FEDERAL REGULATIONS PROVIDE
GUIDELINES FOR REAL PROPERTY
BUT DOE'S GUIDANCE DOES NOT
INCLUDE CRITERIA FOR
DETERMINING WHEN PERSONAL
PROPERTY IS EXCESS
------------------------------------------------------------ Letter :3
The federal property management regulations specify that executive
agencies should dispose of real and personal property that is excess
to their needs and include guidelines for determining when real
property is unneeded or underutilized. However, neither the federal
regulations nor DOE's guidance includes similar specific guidelines
for determining when personal property is excess. In the absence of
criteria in the federal regulations, it is left up to each agency to
develop guidelines. DOE implements the overall federal regulations
for its real property and has issued supplemental regulations for
managing personal property. However, DOE's regulations for personal
property include no criteria for determining when property is excess.
REAL PROPERTY
---------------------------------------------------------- Letter :3.1
The federal property management regulations for the utilization and
disposal of real property state that each executive agency should
survey the real property under its control at least annually to
identify property that is not needed, is underutilized, or is not
being put to optimum use. The regulations also include a list of 15
guidelines to be used by executive agencies in these annual reviews,
including whether operating and maintenance costs are excessive
compared with those of other similar facilities, whether all of the
property is essential for program requirements, and whether federal
use of the property would be justified if a rental charge equivalent
to commercial rates were added to the program costs for the
occupants. Federal agencies are to maintain their inventory of real
property at the absolute minimum consistent with economical and
efficient operations and promptly report to the General Services
Administration any real property determined to be excess. The
regulations then describe the disposal process to be used for any
property determined to be excess. At many of DOE's facilities, the
excess property is contaminated by radiation or other hazardous waste
and must be cleaned up before the disposal process can begin.

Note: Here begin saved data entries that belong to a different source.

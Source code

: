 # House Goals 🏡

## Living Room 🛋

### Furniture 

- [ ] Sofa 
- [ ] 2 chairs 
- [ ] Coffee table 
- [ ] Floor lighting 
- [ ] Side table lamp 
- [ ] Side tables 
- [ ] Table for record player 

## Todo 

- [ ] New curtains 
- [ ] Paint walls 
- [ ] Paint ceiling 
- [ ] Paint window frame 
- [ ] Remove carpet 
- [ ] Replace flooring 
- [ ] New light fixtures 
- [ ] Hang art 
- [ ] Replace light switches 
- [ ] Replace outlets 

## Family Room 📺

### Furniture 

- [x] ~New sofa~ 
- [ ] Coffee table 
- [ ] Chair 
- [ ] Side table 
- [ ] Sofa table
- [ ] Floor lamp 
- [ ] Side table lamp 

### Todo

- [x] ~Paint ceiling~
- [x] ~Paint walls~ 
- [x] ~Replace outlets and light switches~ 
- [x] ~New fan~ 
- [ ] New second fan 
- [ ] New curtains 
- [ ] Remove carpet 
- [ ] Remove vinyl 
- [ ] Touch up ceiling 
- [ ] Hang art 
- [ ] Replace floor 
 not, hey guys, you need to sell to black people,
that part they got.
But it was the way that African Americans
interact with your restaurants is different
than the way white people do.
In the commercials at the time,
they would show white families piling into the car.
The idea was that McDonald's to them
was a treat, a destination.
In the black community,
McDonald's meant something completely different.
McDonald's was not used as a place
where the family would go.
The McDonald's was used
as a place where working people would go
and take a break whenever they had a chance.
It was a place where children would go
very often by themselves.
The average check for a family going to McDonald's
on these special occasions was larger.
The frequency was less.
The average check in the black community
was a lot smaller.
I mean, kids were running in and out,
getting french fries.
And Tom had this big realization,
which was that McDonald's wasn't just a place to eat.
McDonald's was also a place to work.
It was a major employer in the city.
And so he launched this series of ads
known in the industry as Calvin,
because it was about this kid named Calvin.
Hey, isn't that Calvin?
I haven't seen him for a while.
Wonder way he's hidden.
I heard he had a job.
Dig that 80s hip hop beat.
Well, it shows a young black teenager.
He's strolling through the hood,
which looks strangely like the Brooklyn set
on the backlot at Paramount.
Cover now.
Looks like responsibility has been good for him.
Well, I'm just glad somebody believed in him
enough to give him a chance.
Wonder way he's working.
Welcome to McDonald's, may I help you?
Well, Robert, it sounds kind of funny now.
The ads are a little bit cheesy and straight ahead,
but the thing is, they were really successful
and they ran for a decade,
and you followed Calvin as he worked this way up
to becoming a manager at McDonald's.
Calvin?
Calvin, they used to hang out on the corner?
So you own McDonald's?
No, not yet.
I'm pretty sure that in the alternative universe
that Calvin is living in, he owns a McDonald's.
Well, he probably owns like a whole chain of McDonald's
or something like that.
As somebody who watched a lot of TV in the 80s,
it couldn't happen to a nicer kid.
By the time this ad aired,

In addition to the federal property management regulations, DOE's
guidance on life cycle asset management requires the Department to
use formal planning methods for real property, including a method to
declare property excess. The guidance further defines "excess" as
physical assets that are not required for DOE's needs and for
carrying out its missions but does not include any additional
criteria for making that determination. According to officials in
DOE's office of Field Management, the field and program offices are
to use the guidelines in the federal property management regulations
in their planning process and in determining when real property is
excess to their needs.
PERSONAL PROPERTY
---------------------------------------------------------- Letter :3.2
Unlike for real property, neither the federal property management
regulations nor DOE's regulations and guidance include specific
criteria for determining when personal property is excess. The
federal property management regulations define excess personal
property as that which is not required for an agency's needs and the
discharge of its responsibilities. The regulations further state
that when property is determined to no longer be required for the
"purpose of the appropriation from which it was purchased or for the
use to which it has been applied," an executive agency should
reassign the property within its activities.
DOE's supplemental property management regulations state that
management practices are to ensure the best possible use of personal
property and that supplies and equipment should generally be limited
to those items essential for carrying out DOE's programs efficiently.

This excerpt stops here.